What did the southern states want?

Many maintain that the primary cause of the war was the Southern states’ desire to preserve the institution of slavery. Others minimize slavery and point to other factors, such as taxation or the principle of States’ Rights.

What did the southern states stand for?

It is also called the Southern Confederacy and refers to 11 states that renounced their existing agreement with others of the United States in 1860–1861 and attempted to establish a new nation in which the authority of the central government would be strictly limited and the institution of slavery would be protected.

What did the South Confederacy want?

The Confederates built an explicitly white-supremacist, pro-slavery, and antidemocratic nation-state, dedicated to the principle that all men are not created equal.

Why did the southern states declare themselves independent?

To correct such mistakes, we will examine in depth the documents through which southern states proclaimed themselves free and independent of the Union government to discover the reasons they themselves offered for doing so.

How did South Carolina secede from the Union?
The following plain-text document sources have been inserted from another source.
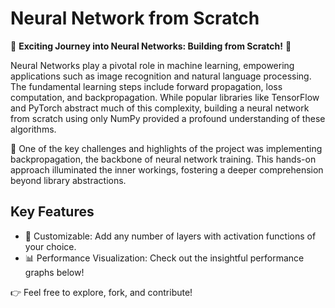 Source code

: # Neural Network from Scratch

🚀 **Exciting Journey into Neural Networks: Building from Scratch!** 🚀

Neural Networks play a pivotal role in machine learning, empowering applications such as image recognition and natural language processing. The fundamental learning steps include forward propagation, loss computation, and backpropagation. While popular libraries like TensorFlow and PyTorch abstract much of this complexity, building a neural network from scratch using only NumPy provided a profound understanding of these algorithms.

🧠 One of the key challenges and highlights of the project was implementing backpropagation, the backbone of neural network training. This hands-on approach illuminated the inner workings, fostering a deeper comprehension beyond library abstractions.

## Key Features

- 🎨 Customizable: Add any number of layers with activation functions of your choice.
- 📊 Performance Visualization: Check out the insightful performance graphs below!



👉 Feel free to explore, fork, and contribute!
South Carolina acted first, calling for a convention to secede from the Union. State by state, conventions were held, and the Confederacy was formed. Within three months of Lincoln’s election, seven states had seceded from the Union.

Why did the southern states fight in the Civil War?

Many maintain that the primary cause of the war was the Southern states’ desire to preserve the institution of slavery. Others minimize slavery and point to other factors, such as taxation or the principle of States’ Rights. In 2011, at the outset of the sesquicentennial, a Pew Research Center poll found…

When did the United States of America dissolve in South Carolina?

On December 20, 1860, by a vote of 169-0, the South Carolina legislature enacted an “ordinance” that “the union now subsisting between South Carolina and other States, under the name of ‘The United States of America,’ is hereby dissolved.”